### [TASK TO COMPLETE]
Every line of the data below that holds the string "Harmony" needs to be reported.

### [INFORMATION SHOWN]

○ ○ ○ ○ ○

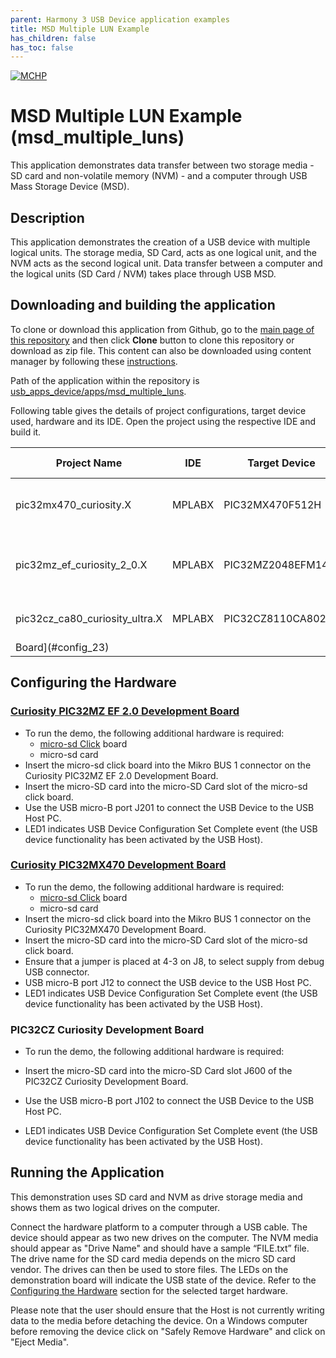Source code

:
 ```yaml
---
parent: Harmony 3 USB Device application examples
title: MSD Multiple LUN Example 
has_children: false
has_toc: false
---
```


[![MCHP](https://www.microchip.com/ResourcePackages/Microchip/assets/dist/images/logo.png)](https://www.microchip.com)

# MSD Multiple LUN Example (msd_multiple_luns)
This application demonstrates data transfer between two storage media - SD card and non-volatile memory (NVM) - and a computer through USB Mass Storage Device (MSD). 


## Description

This application demonstrates the creation of a USB device with multiple logical units. The storage media, SD Card, acts as one logical unit, and the NVM acts as the second logical unit. Data transfer between a computer and the logical units (SD Card / NVM) takes place through USB MSD.

## Downloading and building the application

To clone or download this application from Github, go to the [main page of this repository](https://github.com/Microchip-MPLAB-Harmony/usb_apps_device) and then click **Clone** button to clone this repository or download as zip file.
This content can also be downloaded using content manager by following these [instructions](https://github.com/Microchip-MPLAB-Harmony/contentmanager/wiki).

Path of the application within the repository is [usb_apps_device/apps/msd_multiple_luns](https://github.com/Microchip-MPLAB-Harmony/usb_apps_device/tree/master/apps/msd_multiple_luns).

Following table gives the details of project configurations, target device used, hardware and its IDE. Open the project using the respective IDE and build it. 

| Project Name                    | IDE    | Target Device       | Hardware / Configuration                                                   |
| ------------------------------- | ------ | ------------------- | -------------------------------------------------------------------------- |
| pic32mx470_curiosity.X          | MPLABX | PIC32MX470F512H     | [PIC32MX Curiosity Development Board](#config_13)                          |
| pic32mz_ef_curiosity_2_0.X        | MPLABX | PIC32MZ2048EFM144   | [Curiosity PIC32MZ EF 2.0 Development Board](#config_15)                   |
| pic32cz_ca80_curiosity_ultra.X  | MPLABX | PIC32CZ8110CA80208  | [PIC32CZ Curiosity Development 
Board](#config_23)                   |

## <a name="config_title"></a> Configuring the Hardware

### <a name="config_15"></a> [Curiosity PIC32MZ EF 2.0 Development Board](https://www.microchip.com/Developmenttools/ProductDetails/DM320209)

- To run the demo, the following additional hardware is required:
    - [micro-sd Click](https://www.mikroe.com/microsd-click) board
    - micro-sd card
- Insert the micro-sd click board into the Mikro BUS 1 connector on the Curiosity PIC32MZ EF 2.0 Development Board. 
- Insert the micro-SD card into the micro-SD Card slot of the micro-sd click board. 
- Use the USB micro-B port J201 to connect the USB Device to the USB Host PC.
- LED1 indicates USB Device Configuration Set Complete event (the USB device functionality has been activated by the USB Host).

### <a name="config_13"></a> [Curiosity PIC32MX470 Development Board](https://www.microchip.com/Developmenttools/ProductDetails/dm320103)

- To run the demo, the following additional hardware is required:
    - [micro-sd Click](https://www.mikroe.com/microsd-click) board
    - micro-sd card
- Insert the micro-sd click board into the Mikro BUS 1 connector on the Curiosity PIC32MX470 Development Board. 
- Insert the micro-SD card into the micro-SD Card slot of the micro-sd click board. 
- Ensure that a jumper is placed at 4-3 on J8, to select supply from debug USB connector. 
- USB micro-B port J12 to connect the USB device to the USB Host PC.
- LED1 indicates USB Device Configuration Set Complete event (the USB device functionality has been activated by the USB Host).

### <a name="config_23"></a> PIC32CZ Curiosity Development Board

- To run the demo, the following additional hardware is required:
 
- Insert the micro-SD card into the micro-SD Card slot J600 of the PIC32CZ Curiosity Development Board. 
- Use the USB micro-B port J102 to connect the USB Device to the USB Host PC.
- LED1 indicates USB Device Configuration Set Complete event (the USB device functionality has been activated by the USB Host).


## Running the Application

This demonstration uses SD card and NVM as drive storage media and shows them as two logical drives on the computer.

Connect the hardware platform to a computer through a USB cable. The device should appear as two new drives on the computer. The NVM media should appear as "Drive Name" and should have a sample “FILE.txt” file. The drive name for the SD card media depends on the micro SD card vendor. The drives can then be used to store files. The LEDs on the demonstration board will indicate the USB state of the device. Refer to the [Configuring the Hardware](#config_title) section for the selected target hardware. 

Please note that the user should ensure that the Host is not currently writing data to the media before detaching the device. On a Windows computer before removing the device click on "Safely Remove Hardware" and click on "Eject Media".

○ ○ ○ ○ ○

### [RESULT]
parent: Harmony 3 USB Device application examples
To clone or download this application from Github, go to the [main page of this repository](https://github.com/Microchip-MPLAB-Harmony/usb_apps_device) and then click **Clone** button to clone this repository or download as zip file.
This content can also be downloaded using content manager by following these [instructions](https://github.com/Microchip-MPLAB-Harmony/contentmanager/wiki).
Path of the application within the repository is [usb_apps_device/apps/msd_multiple_luns](https://github.com/Microchip-MPLAB-Harmony/usb_apps_device/tree/master/apps/msd_multiple_luns).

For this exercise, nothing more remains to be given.